The U.S. dollar has risen 0.3% against the yen and kiwi, 0.2% relative to the yuan and sterling, and 0.1% versus the loonie and Swiss franc.  EUR/USD is unchanged.

Markets are closed today in Japan for the final observance of Golden Week and in Britain for a bank holiday.

Share prices are down 0.5% in Spain and Italy but unchanged in Germany.  Equities rose 1.3% in China, 0.5% in Australia and India, 1.4% in Indonesia, and 0.4% in Singapore and Taiwan.  The Dow ticked marginally lower at the open after setting a record high on Friday.

Ten-year German bund yields are unchanged.  The 10-year Treasury yield is a basis point firmer.

Several service-sector purchasing manager surveys were published.

  • China’s HSBC-compiled services PMI scored a 51.1 in April, lowest since August 2011 and down from 54.3 in March.  Employment fell for the first time in over four years.  The composite services and manufacturing PMI was also 51.1, down from 53.5.
  • India posted PMI readings of 50.7 on services and 50.5 on its composite measure in April.  Both readings in March had been 51.4.  Growth is slowing, but inflation also appears to have cooled.
  • Euroland’s services PMI of 47.0 was revised from a preliminary reading of 46.6 and at a two-month high.  Within the common currency bloc, the Irish service sector PMI was at a 3-month high of 55.2.  The German index of 49.6 was at a 6-month low.  Italy hit a 20-month high of 47.0, and the French 44.3 reading was at a 4-month peak.  But Spain’s 44.4 was at a 4-month low.
  • Euroland’s composite PMI was 46.9, revised up from 46.5 and above the 46.5 reading in March.  Italy’s 46.6 was a 19-month high.  The French scored a 4-month high of 44.3, but Spain’s 44.0 index was at a 4-month low.  Germany’s 49.2 was at a 5-month low.  The data all in all suggest that GDP will have contracted about 0.4-0.5% in 2Q, suggesting a steepening recession, not one that’s poised to end around midyear.
  • Sweden’s service-sector PMI improved not quite as much as assumed, recovering to 48.6 in April from 47.5 in March but remaining well below February’s reading of 54.6.

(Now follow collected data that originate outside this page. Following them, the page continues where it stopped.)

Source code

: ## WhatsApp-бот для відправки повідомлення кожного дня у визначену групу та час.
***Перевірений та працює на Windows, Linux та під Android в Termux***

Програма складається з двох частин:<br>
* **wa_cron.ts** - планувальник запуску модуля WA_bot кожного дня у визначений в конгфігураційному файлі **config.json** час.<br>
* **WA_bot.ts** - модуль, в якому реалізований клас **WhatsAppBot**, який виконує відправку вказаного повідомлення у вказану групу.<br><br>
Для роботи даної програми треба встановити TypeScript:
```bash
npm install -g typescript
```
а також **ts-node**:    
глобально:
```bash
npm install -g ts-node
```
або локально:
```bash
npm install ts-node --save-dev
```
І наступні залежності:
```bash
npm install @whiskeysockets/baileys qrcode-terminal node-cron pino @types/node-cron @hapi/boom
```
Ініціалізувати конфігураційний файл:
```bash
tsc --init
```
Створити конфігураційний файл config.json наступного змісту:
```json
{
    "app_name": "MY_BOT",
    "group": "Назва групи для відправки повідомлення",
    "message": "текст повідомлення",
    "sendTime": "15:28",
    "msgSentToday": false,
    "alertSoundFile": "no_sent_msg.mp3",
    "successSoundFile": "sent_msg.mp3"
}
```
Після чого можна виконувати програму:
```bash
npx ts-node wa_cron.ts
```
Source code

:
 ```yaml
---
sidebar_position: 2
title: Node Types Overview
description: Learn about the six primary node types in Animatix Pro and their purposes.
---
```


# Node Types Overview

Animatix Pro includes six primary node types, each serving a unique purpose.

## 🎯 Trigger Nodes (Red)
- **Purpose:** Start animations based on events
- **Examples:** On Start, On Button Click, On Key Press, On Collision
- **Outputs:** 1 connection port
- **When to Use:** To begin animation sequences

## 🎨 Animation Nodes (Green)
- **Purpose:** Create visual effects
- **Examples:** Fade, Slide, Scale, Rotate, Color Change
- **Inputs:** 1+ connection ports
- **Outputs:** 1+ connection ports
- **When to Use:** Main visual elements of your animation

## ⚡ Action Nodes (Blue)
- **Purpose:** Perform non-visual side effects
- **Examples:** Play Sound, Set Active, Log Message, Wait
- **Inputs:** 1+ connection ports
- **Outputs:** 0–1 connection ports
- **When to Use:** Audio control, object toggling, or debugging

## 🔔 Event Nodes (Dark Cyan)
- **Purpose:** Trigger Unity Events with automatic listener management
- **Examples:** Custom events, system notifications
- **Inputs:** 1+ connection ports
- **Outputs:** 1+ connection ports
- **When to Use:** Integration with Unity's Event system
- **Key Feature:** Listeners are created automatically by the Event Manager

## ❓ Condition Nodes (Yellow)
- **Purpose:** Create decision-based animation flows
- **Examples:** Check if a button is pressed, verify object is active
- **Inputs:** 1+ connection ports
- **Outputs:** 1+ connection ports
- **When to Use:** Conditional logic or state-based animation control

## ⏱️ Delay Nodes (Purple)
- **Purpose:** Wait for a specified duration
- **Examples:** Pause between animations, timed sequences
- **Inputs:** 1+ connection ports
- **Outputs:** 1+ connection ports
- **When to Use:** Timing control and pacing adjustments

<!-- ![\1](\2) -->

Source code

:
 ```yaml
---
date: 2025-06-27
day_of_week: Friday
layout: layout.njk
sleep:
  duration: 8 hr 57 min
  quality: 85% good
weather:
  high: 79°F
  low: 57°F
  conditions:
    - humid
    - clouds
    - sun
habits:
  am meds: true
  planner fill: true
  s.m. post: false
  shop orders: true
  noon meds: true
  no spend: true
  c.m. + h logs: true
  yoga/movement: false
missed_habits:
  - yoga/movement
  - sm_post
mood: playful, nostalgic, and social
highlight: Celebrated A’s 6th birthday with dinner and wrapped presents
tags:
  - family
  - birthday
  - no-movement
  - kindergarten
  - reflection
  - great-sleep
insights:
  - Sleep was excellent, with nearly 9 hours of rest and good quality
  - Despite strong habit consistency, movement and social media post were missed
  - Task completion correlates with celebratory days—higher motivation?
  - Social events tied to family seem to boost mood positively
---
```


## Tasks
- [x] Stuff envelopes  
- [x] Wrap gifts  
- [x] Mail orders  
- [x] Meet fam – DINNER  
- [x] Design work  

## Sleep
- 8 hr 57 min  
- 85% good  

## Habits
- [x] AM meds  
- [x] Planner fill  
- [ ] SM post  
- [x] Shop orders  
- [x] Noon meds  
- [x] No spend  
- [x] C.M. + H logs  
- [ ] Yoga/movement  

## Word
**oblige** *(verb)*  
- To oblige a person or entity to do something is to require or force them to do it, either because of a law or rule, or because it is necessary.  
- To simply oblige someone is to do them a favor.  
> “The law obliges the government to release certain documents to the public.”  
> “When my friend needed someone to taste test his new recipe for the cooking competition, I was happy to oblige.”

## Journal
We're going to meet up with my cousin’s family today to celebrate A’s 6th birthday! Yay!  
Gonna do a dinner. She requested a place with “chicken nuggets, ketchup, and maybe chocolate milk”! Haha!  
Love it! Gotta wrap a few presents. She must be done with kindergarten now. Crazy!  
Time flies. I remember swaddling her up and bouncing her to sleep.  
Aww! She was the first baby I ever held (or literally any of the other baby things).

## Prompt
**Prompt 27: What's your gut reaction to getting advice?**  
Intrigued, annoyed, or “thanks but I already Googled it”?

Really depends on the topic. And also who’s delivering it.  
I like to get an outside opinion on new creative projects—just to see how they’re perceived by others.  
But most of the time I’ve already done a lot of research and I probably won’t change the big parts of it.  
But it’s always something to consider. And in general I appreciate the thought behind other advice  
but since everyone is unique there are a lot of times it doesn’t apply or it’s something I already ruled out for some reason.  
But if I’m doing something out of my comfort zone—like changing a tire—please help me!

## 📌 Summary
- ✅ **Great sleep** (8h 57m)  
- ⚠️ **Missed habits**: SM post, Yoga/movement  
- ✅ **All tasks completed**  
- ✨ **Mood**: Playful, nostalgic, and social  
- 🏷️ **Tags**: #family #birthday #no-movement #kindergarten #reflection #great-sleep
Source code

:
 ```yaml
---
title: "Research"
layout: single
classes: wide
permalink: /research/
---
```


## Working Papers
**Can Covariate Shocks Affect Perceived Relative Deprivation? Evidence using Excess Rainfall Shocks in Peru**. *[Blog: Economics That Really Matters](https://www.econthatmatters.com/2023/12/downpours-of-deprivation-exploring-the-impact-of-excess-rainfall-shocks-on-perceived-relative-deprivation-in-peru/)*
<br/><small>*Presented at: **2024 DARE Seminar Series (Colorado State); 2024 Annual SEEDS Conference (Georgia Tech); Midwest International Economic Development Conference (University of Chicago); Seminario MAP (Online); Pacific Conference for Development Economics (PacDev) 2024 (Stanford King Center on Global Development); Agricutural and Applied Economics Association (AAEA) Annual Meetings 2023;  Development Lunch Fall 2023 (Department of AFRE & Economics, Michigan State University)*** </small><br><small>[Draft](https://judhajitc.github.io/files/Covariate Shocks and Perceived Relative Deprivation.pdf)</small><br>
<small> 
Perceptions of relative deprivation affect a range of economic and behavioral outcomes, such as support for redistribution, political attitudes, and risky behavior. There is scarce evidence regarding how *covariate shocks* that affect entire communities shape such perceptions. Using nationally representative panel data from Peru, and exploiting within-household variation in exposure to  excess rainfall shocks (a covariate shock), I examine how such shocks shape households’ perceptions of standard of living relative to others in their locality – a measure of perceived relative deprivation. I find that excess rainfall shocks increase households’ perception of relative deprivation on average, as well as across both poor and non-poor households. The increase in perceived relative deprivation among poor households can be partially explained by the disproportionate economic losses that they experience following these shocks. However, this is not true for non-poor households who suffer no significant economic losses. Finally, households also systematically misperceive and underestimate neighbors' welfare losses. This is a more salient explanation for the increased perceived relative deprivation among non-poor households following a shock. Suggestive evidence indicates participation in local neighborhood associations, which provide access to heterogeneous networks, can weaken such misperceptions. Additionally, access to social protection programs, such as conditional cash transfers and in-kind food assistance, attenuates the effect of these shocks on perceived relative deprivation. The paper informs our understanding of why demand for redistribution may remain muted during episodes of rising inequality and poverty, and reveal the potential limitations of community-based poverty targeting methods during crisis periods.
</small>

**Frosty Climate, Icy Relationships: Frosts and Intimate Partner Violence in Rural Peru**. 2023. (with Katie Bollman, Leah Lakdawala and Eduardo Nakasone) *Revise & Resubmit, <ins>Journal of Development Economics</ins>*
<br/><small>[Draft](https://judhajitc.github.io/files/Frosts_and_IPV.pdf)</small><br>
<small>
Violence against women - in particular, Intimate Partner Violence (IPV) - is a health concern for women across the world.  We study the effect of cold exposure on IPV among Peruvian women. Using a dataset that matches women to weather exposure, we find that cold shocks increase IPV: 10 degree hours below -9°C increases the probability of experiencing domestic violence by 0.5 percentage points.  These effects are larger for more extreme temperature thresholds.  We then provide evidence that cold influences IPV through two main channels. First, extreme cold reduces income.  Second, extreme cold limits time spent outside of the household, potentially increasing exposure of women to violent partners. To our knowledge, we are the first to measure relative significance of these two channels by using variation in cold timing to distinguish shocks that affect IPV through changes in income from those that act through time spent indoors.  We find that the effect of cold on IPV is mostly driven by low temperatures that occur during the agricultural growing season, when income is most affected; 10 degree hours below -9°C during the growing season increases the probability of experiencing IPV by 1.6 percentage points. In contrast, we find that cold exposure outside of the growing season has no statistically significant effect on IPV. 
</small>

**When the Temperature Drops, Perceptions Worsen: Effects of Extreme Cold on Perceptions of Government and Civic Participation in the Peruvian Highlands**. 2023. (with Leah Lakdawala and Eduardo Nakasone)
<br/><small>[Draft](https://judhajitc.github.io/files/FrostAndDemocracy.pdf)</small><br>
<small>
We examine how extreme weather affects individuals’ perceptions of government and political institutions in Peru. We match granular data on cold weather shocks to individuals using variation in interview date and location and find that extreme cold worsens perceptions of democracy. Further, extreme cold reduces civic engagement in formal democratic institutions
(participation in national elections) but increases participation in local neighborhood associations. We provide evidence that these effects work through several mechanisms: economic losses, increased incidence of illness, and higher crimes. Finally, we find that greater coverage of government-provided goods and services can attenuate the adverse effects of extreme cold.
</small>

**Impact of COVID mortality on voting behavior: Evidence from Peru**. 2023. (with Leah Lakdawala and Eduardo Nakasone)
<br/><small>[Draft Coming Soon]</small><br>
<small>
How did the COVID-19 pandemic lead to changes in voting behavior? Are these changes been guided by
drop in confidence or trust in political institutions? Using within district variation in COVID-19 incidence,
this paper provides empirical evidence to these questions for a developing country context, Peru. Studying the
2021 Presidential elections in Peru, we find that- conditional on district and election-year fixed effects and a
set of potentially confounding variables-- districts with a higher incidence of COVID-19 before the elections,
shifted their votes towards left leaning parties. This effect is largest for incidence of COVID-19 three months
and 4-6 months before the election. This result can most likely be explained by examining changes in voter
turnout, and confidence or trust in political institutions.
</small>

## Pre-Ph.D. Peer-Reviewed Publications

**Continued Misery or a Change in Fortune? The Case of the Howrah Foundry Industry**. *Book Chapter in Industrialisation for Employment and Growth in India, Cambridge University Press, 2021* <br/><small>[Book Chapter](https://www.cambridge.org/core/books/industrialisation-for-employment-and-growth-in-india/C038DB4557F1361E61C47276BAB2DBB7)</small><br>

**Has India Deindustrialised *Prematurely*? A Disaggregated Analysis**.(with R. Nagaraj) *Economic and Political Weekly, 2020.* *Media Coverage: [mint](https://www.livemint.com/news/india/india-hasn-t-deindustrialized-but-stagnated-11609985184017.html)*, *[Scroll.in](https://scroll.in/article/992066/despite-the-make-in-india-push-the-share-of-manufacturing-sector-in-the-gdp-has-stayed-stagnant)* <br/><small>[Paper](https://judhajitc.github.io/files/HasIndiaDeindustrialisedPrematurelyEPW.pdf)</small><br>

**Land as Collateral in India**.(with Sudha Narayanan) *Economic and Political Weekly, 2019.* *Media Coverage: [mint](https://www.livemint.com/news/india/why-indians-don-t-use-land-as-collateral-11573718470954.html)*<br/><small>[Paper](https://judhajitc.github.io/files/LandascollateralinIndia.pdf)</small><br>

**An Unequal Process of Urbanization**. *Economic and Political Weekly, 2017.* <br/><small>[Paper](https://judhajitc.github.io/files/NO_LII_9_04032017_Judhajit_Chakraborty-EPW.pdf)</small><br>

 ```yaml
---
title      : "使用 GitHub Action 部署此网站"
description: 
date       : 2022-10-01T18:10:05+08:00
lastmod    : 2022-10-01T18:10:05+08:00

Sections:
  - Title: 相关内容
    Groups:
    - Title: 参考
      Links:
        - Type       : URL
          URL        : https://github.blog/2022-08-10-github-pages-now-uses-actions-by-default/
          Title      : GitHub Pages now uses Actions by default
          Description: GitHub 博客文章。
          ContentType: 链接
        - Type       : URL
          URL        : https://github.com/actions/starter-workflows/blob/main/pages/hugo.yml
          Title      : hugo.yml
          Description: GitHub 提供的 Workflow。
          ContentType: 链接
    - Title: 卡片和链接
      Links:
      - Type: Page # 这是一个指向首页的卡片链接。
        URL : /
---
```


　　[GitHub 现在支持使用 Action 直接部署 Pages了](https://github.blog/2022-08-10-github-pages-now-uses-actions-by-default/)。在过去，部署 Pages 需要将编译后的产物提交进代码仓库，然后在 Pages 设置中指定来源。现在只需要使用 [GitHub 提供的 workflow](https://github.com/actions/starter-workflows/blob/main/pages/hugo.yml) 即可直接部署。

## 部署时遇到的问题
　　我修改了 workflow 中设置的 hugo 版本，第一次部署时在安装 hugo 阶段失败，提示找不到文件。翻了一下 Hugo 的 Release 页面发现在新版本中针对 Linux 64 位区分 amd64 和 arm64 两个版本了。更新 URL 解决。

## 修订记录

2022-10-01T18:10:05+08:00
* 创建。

GDP in Indonesia advanced by 1.4% on quarter and a slightly slower-than-forecast 6.0% on year during 1Q13.  China’s index of leading economic indicators fell by 0.6% in March.  Taiwanese CPI inflation decelerated to 1.1%, a 14-month low, in April.

Ezone retail sales dipped 0.1% on a volume basis in March and were 1.4% lower than a year earlier.  Sales firmed 1.1% at an annualized rate between 4Q12 and 1Q13.  In the year to March, sales of food, drink and tobacco dropped by 1.2%, while all other retail sales slumped by 3.3%.

The Sentix gauge of investor sentiment toward the euro area recovered 1.7 points to a two-month high of minus 15.6 in May but remained significantly weaker than the average first-quarter reading of minus 7.2.

Canadian housing permits jumped 8.6% in March, easily beating expectations for a gain of less than 2%.  Mexican consumer confidence edged up 0.3 points to 95.7 in April but remained 1.5 points lower than a year ago.  South African unemployment climbed above 25% to 25.1% in 1Q from 24.9% in 4Q12.

For the second time this year, subway service has been disrupted around Grand Central Station in NYC because of a risk of terrorism.